= Extreme points of the Arctic =

This is a list of the extreme points of the Arctic, the points of Arctic lands that are farther to the north than any other location classified by continent and country, latitude and longitude, and distance to the North Pole. The list is sorted from north to south.

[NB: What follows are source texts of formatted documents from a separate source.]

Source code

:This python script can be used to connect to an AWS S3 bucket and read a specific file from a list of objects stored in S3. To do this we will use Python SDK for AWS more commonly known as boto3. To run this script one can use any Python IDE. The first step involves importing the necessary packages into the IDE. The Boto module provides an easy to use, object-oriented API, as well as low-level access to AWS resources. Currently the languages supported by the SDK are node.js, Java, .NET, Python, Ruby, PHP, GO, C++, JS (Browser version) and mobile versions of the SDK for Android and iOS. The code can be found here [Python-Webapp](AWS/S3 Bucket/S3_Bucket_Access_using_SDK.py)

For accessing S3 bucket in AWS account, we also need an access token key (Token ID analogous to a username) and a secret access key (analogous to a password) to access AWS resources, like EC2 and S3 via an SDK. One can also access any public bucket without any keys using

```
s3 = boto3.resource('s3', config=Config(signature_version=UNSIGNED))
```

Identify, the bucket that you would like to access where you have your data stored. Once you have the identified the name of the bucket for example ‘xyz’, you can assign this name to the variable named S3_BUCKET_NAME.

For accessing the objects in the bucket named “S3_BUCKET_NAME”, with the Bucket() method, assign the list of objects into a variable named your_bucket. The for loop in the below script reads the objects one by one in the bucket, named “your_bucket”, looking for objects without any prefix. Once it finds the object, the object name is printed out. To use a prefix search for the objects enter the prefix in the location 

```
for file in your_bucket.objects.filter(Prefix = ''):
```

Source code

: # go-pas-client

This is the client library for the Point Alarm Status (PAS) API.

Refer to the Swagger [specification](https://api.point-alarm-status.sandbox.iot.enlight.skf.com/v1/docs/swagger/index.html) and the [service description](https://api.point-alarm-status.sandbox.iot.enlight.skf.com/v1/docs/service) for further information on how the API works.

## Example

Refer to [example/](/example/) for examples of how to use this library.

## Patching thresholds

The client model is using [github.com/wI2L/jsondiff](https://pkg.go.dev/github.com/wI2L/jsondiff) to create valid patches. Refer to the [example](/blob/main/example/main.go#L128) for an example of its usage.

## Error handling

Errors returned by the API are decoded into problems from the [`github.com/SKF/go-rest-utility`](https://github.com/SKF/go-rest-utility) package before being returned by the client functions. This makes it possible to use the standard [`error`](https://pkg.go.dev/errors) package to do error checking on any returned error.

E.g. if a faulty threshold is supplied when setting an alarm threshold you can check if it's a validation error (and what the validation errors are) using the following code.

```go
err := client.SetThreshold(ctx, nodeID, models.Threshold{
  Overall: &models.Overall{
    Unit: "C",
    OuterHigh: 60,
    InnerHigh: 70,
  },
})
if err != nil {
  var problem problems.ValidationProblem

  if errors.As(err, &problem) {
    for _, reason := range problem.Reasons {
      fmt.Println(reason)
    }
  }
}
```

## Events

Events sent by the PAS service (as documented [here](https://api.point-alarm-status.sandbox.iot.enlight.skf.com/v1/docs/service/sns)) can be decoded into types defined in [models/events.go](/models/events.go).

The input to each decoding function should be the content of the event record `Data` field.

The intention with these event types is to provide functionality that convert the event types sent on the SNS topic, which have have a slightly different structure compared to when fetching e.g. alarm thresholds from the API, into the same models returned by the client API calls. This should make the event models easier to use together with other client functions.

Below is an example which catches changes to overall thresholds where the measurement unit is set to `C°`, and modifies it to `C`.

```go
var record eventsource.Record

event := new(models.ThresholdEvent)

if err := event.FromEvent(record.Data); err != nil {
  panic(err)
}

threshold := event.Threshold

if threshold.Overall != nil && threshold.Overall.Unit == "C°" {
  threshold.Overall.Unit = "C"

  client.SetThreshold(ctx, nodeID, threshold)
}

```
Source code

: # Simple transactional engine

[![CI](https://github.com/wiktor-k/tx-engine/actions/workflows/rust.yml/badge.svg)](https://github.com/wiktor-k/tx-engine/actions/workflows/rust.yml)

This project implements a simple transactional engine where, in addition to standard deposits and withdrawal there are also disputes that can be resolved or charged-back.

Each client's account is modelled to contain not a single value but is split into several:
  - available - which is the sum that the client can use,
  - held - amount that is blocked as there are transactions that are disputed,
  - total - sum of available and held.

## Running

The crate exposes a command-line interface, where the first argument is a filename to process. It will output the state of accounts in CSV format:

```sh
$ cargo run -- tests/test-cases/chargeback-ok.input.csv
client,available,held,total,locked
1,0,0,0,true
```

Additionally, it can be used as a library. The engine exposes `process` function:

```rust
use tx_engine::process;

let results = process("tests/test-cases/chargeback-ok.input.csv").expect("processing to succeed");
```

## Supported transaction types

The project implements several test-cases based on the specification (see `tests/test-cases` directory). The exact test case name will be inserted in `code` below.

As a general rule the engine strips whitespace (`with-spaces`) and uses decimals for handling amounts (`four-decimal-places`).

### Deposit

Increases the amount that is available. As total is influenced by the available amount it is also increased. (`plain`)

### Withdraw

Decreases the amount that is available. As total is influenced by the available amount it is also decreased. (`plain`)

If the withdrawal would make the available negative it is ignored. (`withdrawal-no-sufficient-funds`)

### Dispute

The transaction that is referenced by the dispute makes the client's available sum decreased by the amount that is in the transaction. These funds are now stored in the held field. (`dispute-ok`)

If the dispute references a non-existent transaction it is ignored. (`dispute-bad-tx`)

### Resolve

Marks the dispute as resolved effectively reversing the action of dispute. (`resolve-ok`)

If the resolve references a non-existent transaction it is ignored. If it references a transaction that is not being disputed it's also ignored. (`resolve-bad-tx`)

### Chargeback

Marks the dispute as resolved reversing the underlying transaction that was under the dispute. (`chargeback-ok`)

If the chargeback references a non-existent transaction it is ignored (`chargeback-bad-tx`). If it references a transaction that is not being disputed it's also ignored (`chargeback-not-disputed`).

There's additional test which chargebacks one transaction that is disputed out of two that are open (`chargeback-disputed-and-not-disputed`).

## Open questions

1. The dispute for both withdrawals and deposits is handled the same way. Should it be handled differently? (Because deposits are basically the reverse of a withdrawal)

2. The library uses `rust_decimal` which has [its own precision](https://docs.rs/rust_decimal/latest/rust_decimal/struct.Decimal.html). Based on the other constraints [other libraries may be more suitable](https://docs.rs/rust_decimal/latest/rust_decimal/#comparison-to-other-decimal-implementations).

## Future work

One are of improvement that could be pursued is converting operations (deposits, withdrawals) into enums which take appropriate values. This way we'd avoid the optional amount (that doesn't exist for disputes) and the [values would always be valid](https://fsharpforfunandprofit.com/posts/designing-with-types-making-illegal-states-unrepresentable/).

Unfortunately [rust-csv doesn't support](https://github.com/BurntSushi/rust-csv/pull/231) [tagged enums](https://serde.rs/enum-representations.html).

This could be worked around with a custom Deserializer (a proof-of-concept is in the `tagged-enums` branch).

| Name | Country | Region | Coordinates | Distance from Pole |  | Northernmost land of |
| km | mi |
| Kaffeklubben Island, Peary Land | Denmark (Greenland) | North America | 83°40′N 29°50′W﻿ / ﻿83.667°N 29.833°W | 707 | 439 | Earth |
| Cape Morris Jesup, Peary Land | Denmark (Greenland) | North America | 83°37′39″N 32°39′52″W﻿ / ﻿83.62750°N 32.66444°W | 712 | 442 | Greenlandic mainland |
| Cape Columbia, Ellesmere Island, Nunavut | Canada | North America | 83°06′41″N 69°57′12″W﻿ / ﻿83.11139°N 69.95333°W | 769 | 478 | Canada |
| Cape Fligely, Rudolf Island, Franz Josef Land, Arkhangelsk Oblast | Russia | Europe | 81°50′35″N 59°14′22″E﻿ / ﻿81.84306°N 59.23944°E | 911 | 566 | Eurasia, including Europe |
| Arctic Cape, Komsomolets Island, Severnaya Zemlya, Krasnoyarsk Krai | Russia | Asia | 81°13′N 95°15′E﻿ / ﻿81.217°N 95.250°E | 981 | 610 | Asia |
| Rossøya, Sjuøyane, Svalbard archipelago | Norway | Europe | 80°49′45″N 20°24′0″E﻿ / ﻿80.82917°N 20.40000°E | 1,024 | 636 | Western Europe |
| Cape Chelyuskin, Taymyr Peninsula, Krasnoyarsk Krai | Russia | Asia | 77°44′N 104°15′E﻿ / ﻿77.733°N 104.250°E | 1,370 | 850 | any mainland continent |
| Murchison Promontory, Boothia Peninsula, Nunavut | Canada | North America | 71°59′55″N 94°32′45″W﻿ / ﻿71.99861°N 94.54583°W | 2,014 | 1,251 | mainland North America |
| Point Barrow, Alaska | United States | North America | 71°23′20″N 156°28′45″W﻿ / ﻿71.38889°N 156.47917°W | 2,078 | 1,291 | United States |
| Cape Nordkinn, Gamvik Municipality, Finnmark | Norway | Europe | 71°08′02″N 27°39′00″E﻿ / ﻿71.13389°N 27.65000°E | 2,106 | 1,309 | mainland Continental Europe |
| Nuorgam, Lapland | Finland | Europe | 70°05′18″N 27°56′30″E﻿ / ﻿70.08833°N 27.94167°E | 2,200 | 1,400 | Finland |
| Three-Country Cairn, Lapland | Sweden | Europe | 69°03′35.9″N 20°32′55.1″E﻿ / ﻿69.059972°N 20.548639°E | 2,325 | 1,445 | Sweden |
| Grímsey island, Eyjafjörður | Iceland | Europe | 66°33′N 18°01′W﻿ / ﻿66.550°N 18.017°W | 2,605 | 1,619 | Iceland |

==Highest point==
- Gunnbjørn Fjeld, Sermersooq, Island of Greenland, Greenland — highest summit at 3694 m (12,119 feet)

==Lowest point==
- Arctic Ocean — lowest surface point at sea level
- The deepest point is Litke Deep in the Eurasian Basin, at 5450 m.